> **Problem**: When you reach the line containing "### 练习3: 分析bootloader进入保护模式的过程" in the records below, start copying exactly, and stop once you have copied the line containing "以下为开启A20的代码：".

> **Excerpted records**:
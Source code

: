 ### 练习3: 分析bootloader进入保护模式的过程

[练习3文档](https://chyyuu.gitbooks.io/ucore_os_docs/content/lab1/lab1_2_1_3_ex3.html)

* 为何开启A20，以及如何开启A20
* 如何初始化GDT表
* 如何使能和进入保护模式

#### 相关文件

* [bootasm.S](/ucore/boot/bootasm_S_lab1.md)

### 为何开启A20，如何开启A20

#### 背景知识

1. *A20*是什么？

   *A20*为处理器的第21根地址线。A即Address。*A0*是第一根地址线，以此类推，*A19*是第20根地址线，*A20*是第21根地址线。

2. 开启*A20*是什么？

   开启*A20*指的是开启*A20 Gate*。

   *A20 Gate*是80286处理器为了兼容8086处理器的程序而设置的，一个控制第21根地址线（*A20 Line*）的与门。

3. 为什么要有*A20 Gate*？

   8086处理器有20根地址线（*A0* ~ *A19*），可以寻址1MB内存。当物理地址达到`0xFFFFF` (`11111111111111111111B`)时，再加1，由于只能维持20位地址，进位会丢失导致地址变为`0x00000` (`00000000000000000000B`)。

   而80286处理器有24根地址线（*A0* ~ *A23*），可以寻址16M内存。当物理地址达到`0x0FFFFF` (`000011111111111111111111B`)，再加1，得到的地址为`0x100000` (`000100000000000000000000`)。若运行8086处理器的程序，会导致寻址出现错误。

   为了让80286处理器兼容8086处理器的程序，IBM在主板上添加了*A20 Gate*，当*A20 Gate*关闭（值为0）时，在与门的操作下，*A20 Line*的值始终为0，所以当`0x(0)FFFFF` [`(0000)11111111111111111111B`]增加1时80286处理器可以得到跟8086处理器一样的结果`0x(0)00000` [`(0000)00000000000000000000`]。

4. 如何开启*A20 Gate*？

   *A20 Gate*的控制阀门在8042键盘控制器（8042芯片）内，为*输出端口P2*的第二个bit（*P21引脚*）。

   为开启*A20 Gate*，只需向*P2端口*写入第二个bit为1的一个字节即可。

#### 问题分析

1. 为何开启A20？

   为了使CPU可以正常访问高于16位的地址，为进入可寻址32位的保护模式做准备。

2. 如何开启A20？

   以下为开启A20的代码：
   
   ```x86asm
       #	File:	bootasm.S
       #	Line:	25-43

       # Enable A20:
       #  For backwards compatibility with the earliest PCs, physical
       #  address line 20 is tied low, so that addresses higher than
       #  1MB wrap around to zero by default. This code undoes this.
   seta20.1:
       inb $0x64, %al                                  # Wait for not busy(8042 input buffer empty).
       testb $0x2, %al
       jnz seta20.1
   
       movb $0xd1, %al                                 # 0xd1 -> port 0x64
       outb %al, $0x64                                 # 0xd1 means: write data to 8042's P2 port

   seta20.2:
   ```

> **Answer**:
: ### 练习3: 分析bootloader进入保护模式的过程

[练习3文档](https://chyyuu.gitbooks.io/ucore_os_docs/content/lab1/lab1_2_1_3_ex3.html)

* 为何开启A20，以及如何开启A20
* 如何初始化GDT表
* 如何使能和进入保护模式

#### 相关文件

* [bootasm.S](/ucore/boot/bootasm_S_lab1.md)

### 为何开启A20，如何开启A20

#### 背景知识

1. *A20*是什么？

   *A20*为处理器的第21根地址线。A即Address。*A0*是第一根地址线，以此类推，*A19*是第20根地址线，*A20*是第21根地址线。

2. 开启*A20*是什么？

   开启*A20*指的是开启*A20 Gate*。

   *A20 Gate*是80286处理器为了兼容8086处理器的程序而设置的，一个控制第21根地址线（*A20 Line*）的与门。

3. 为什么要有*A20 Gate*？

   8086处理器有20根地址线（*A0* ~ *A19*），可以寻址1MB内存。当物理地址达到`0xFFFFF` (`11111111111111111111B`)时，再加1，由于只能维持20位地址，进位会丢失导致地址变为`0x00000` (`00000000000000000000B`)。

   而80286处理器有24根地址线（*A0* ~ *A23*），可以寻址16M内存。当物理地址达到`0x0FFFFF` (`000011111111111111111111B`)，再加1，得到的地址为`0x100000` (`000100000000000000000000`)。若运行8086处理器的程序，会导致寻址出现错误。

   为了让80286处理器兼容8086处理器的程序，IBM在主板上添加了*A20 Gate*，当*A20 Gate*关闭（值为0）时，在与门的操作下，*A20 Line*的值始终为0，所以当`0x(0)FFFFF` [`(0000)11111111111111111111B`]增加1时80286处理器可以得到跟8086处理器一样的结果`0x(0)00000` [`(0000)00000000000000000000`]。

4. 如何开启*A20 Gate*？

   *A20 Gate*的控制阀门在8042键盘控制器（8042芯片）内，为*输出端口P2*的第二个bit（*P21引脚*）。

   为开启*A20 Gate*，只需向*P2端口*写入第二个bit为1的一个字节即可。

#### 问题分析

1. 为何开启A20？

   为了使CPU可以正常访问高于16位的地址，为进入可寻址32位的保护模式做准备。

2. 如何开启A20？

   以下为开启A20的代码：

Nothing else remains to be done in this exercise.